● Task brief
Filter the records below down to lines containing "which".

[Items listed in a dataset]
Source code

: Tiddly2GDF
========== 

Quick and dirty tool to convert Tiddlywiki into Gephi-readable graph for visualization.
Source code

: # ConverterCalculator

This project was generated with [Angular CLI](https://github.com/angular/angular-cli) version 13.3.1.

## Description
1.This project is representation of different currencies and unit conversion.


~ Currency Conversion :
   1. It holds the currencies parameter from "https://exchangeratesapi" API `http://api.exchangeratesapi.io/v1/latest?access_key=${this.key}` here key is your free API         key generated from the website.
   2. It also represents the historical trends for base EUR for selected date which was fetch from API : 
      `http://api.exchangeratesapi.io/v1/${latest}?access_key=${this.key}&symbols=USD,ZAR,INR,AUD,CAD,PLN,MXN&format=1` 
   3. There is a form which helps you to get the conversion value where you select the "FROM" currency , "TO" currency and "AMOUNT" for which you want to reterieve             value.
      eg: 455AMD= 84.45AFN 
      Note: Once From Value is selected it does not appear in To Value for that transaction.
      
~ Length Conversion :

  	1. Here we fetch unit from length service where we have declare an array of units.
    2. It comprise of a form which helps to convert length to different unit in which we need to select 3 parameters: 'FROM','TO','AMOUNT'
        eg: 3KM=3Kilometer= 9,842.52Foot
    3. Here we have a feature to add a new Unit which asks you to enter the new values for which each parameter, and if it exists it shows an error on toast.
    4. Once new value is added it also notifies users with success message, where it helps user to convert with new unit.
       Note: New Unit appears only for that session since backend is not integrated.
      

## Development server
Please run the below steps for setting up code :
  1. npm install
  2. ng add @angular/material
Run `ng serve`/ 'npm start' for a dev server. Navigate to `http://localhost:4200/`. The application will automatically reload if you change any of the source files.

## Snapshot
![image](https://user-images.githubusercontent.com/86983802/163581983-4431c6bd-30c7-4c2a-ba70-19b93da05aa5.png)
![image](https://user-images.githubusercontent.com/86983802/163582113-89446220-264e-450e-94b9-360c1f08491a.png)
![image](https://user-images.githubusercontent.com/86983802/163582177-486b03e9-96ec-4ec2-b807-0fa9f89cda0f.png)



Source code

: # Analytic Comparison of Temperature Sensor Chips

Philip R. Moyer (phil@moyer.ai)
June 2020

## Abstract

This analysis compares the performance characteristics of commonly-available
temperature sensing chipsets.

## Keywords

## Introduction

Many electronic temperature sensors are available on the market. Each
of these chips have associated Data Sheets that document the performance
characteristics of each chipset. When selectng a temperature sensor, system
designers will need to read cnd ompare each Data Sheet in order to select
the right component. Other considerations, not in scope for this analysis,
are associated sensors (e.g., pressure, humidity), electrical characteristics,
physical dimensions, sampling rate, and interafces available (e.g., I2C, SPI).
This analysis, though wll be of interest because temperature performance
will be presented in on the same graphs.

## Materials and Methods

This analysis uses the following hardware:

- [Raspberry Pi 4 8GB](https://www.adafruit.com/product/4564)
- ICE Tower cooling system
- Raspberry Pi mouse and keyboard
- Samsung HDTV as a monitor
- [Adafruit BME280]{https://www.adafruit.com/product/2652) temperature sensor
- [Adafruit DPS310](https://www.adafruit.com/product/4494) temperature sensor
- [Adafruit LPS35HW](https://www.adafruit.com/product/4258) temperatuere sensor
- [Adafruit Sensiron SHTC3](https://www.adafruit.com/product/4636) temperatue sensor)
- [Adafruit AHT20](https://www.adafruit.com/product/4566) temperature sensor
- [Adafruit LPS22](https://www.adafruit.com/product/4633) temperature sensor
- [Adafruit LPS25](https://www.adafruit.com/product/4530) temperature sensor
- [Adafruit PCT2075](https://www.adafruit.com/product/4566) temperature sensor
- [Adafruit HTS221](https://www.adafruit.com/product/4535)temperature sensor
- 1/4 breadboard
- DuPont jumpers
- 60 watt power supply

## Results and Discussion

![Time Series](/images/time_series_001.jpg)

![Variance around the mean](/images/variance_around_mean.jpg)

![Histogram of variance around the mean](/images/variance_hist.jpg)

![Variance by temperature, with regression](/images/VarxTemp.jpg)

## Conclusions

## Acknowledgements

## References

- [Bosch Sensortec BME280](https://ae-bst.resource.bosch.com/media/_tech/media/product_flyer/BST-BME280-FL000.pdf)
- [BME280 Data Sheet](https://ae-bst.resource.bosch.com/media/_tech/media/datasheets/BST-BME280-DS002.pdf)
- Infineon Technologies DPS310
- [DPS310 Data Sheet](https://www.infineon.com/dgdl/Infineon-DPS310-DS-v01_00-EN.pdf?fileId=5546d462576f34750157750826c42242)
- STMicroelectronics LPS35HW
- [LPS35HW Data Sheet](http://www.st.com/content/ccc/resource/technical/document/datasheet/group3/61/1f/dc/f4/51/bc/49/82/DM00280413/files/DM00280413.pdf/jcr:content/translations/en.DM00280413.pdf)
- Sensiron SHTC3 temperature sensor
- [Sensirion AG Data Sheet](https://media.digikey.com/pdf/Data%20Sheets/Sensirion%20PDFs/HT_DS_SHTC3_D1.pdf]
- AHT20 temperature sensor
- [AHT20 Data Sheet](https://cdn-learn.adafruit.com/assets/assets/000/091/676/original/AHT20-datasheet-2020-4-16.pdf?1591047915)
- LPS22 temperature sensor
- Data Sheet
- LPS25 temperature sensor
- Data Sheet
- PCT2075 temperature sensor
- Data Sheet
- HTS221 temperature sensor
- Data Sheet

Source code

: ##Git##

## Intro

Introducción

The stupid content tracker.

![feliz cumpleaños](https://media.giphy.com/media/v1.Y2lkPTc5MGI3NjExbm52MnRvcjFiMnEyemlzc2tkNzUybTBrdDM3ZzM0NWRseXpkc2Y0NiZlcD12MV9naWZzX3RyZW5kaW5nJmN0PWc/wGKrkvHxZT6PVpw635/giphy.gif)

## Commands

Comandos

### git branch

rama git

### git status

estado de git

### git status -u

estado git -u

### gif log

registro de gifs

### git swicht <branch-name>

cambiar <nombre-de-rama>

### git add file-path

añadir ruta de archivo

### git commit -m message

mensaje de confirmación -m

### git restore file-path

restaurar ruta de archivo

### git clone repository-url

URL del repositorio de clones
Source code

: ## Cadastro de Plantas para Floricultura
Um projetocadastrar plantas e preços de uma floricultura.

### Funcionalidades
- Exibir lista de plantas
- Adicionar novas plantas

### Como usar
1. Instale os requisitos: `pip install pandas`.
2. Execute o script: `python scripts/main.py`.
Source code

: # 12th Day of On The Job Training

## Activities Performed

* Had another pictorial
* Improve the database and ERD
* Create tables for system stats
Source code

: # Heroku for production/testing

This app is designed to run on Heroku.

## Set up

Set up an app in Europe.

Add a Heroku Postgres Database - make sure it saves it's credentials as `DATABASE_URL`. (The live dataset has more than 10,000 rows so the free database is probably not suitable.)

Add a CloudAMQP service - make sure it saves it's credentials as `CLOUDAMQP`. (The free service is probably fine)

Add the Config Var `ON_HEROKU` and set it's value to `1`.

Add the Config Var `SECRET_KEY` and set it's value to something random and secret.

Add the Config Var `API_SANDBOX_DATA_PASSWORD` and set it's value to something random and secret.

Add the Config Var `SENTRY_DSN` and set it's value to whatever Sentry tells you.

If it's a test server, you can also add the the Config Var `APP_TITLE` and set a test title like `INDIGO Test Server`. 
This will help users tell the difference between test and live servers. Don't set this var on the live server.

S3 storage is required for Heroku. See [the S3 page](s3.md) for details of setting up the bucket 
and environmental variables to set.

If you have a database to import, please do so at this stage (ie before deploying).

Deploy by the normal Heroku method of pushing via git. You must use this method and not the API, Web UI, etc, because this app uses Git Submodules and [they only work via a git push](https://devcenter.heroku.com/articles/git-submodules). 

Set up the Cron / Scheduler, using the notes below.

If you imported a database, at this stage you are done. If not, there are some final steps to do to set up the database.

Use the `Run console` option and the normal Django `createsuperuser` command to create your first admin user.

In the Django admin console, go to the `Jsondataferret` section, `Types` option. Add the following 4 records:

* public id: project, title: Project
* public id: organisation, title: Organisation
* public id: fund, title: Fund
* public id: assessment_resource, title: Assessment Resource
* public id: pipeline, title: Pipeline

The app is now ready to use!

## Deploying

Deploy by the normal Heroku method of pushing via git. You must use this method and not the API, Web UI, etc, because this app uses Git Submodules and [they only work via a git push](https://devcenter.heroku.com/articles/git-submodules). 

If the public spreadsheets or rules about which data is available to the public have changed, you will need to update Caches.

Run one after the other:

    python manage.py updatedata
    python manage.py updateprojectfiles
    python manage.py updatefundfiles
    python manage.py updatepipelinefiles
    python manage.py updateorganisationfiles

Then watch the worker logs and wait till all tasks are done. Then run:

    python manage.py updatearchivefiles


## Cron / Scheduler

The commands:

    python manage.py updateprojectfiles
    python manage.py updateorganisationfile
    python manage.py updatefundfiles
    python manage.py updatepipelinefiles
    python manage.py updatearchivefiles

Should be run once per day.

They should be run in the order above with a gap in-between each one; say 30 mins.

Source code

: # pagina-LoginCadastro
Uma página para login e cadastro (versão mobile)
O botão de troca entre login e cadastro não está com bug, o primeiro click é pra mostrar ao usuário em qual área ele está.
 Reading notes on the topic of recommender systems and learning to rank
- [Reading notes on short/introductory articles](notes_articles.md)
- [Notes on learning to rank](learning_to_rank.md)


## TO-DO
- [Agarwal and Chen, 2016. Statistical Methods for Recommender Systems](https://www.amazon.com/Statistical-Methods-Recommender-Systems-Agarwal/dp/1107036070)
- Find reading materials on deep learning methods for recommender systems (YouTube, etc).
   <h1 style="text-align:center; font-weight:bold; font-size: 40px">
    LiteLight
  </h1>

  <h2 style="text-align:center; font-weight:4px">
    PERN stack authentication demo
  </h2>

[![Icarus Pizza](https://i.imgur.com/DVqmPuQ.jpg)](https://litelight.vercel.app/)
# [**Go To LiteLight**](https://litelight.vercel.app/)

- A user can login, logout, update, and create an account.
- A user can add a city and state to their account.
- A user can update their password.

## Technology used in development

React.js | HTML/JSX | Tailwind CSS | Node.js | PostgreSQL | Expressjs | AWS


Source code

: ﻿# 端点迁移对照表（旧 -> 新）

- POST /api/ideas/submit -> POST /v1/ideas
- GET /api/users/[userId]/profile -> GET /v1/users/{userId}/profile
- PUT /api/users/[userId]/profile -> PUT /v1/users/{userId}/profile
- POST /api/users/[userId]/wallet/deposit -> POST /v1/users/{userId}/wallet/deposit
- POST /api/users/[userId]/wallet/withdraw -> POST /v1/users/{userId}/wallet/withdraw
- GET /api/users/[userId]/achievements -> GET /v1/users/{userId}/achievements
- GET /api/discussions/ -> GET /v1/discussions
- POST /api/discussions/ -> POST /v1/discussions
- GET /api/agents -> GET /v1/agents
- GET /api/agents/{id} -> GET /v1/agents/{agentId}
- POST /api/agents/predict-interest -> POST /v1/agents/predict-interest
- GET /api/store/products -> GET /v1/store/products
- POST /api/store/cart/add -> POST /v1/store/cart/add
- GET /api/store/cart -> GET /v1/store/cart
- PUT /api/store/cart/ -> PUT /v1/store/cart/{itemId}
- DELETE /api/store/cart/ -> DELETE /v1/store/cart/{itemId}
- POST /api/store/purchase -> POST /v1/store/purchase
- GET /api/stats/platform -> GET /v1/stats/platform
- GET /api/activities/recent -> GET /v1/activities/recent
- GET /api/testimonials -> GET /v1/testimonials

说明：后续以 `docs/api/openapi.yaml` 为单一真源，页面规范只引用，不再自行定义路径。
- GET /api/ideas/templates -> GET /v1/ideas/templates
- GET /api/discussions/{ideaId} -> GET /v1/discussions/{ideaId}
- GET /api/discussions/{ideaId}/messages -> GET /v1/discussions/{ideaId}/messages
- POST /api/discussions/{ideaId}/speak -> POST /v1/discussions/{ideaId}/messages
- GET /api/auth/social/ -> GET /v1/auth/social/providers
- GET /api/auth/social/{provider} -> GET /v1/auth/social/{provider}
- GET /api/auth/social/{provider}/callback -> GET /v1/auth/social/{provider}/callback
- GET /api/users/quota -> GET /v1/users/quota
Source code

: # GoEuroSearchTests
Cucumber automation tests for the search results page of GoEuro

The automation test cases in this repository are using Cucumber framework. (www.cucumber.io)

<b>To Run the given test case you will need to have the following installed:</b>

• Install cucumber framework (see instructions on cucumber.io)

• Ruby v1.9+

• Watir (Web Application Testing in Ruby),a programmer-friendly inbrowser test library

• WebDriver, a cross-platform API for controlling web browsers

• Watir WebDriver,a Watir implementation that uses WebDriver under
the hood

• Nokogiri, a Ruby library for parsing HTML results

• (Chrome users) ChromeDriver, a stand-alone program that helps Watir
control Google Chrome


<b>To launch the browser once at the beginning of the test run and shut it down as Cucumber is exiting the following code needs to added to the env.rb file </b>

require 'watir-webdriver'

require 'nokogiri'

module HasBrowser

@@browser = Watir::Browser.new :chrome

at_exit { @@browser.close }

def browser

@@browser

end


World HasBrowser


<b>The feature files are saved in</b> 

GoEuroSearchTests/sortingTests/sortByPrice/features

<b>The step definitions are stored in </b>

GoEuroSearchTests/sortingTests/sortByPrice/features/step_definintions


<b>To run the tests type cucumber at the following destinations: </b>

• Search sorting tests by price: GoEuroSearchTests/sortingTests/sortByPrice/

● Solution to this task
   2. It also represents the historical trends for base EUR for selected date which was fetch from API : 
   3. There is a form which helps you to get the conversion value where you select the "FROM" currency , "TO" currency and "AMOUNT" for which you want to reterieve             value.
    2. It comprise of a form which helps to convert length to different unit in which we need to select 3 parameters: 'FROM','TO','AMOUNT'
    3. Here we have a feature to add a new Unit which asks you to enter the new values for which each parameter, and if it exists it shows an error on toast.
If the public spreadsheets or rules about which data is available to the public have changed, you will need to update Caches.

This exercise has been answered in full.